■ **Requirement**
Which lines run from the one containing "Ficar em casa quando estiver doente.</li>" to the end of the entries below? Reproduce them exactly, both ends included.

■ **Exercise data**
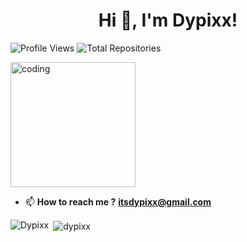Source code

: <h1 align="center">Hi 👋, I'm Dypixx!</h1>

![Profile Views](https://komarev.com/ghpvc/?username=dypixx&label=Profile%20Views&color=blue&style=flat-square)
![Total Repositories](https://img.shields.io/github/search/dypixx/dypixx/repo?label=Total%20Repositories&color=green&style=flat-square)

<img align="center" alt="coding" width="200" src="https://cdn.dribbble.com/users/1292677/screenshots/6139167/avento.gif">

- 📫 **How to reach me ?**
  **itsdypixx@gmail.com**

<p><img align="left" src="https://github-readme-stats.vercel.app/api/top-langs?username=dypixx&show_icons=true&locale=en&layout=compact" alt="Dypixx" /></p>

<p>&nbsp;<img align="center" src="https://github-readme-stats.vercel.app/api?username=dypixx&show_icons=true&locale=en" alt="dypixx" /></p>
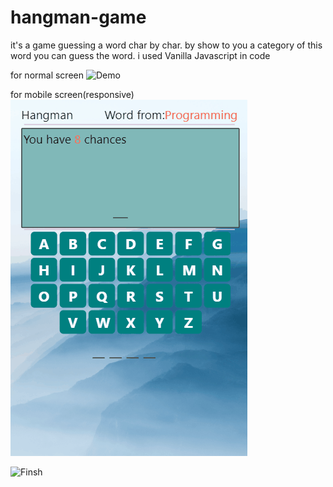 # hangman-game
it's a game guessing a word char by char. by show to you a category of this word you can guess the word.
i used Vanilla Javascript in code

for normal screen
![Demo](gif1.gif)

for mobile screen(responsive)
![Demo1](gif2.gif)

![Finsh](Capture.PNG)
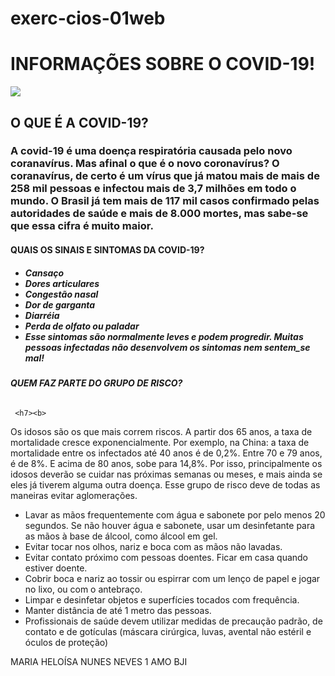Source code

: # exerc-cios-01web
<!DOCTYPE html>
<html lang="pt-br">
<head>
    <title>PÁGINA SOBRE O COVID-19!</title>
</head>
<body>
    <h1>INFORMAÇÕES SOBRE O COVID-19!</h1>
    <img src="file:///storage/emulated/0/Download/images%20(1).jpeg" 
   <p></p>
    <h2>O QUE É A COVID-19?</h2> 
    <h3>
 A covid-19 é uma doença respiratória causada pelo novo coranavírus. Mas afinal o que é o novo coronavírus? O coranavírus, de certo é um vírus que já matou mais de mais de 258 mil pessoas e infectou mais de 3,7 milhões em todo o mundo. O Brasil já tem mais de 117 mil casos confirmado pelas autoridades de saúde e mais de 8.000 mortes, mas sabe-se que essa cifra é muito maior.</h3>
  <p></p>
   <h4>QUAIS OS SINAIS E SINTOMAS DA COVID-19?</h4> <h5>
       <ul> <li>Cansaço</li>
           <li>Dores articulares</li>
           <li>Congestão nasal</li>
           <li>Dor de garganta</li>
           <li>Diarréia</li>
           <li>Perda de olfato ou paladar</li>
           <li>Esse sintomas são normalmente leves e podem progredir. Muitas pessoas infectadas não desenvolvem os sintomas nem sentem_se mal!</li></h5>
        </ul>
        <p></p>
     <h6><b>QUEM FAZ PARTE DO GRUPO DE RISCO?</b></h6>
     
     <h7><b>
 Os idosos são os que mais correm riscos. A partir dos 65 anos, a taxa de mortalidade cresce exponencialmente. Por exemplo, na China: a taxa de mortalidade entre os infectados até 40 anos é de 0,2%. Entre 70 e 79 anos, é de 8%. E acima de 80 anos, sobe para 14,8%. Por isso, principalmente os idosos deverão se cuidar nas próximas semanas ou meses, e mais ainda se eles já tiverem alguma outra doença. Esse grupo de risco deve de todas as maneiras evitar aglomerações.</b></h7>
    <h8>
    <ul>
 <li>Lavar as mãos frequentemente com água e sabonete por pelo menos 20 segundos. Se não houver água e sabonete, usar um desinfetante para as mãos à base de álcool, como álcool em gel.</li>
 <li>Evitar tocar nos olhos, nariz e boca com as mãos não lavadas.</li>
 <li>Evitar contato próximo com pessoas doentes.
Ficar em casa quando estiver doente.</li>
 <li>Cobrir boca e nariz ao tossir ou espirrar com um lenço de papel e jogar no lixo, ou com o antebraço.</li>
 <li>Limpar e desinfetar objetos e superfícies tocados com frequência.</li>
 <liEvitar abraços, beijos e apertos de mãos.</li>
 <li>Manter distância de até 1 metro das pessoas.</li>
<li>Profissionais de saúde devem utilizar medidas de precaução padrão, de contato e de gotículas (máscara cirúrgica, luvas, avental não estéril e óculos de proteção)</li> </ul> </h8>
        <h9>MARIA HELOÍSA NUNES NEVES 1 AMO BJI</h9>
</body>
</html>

■ **Response to the exercise**
Ficar em casa quando estiver doente.</li>
 <li>Cobrir boca e nariz ao tossir ou espirrar com um lenço de papel e jogar no lixo, ou com o antebraço.</li>
 <li>Limpar e desinfetar objetos e superfícies tocados com frequência.</li>
 <liEvitar abraços, beijos e apertos de mãos.</li>
 <li>Manter distância de até 1 metro das pessoas.</li>
<li>Profissionais de saúde devem utilizar medidas de precaução padrão, de contato e de gotículas (máscara cirúrgica, luvas, avental não estéril e óculos de proteção)</li> </ul> </h8>
        <h9>MARIA HELOÍSA NUNES NEVES 1 AMO BJI</h9>
</body>
</html>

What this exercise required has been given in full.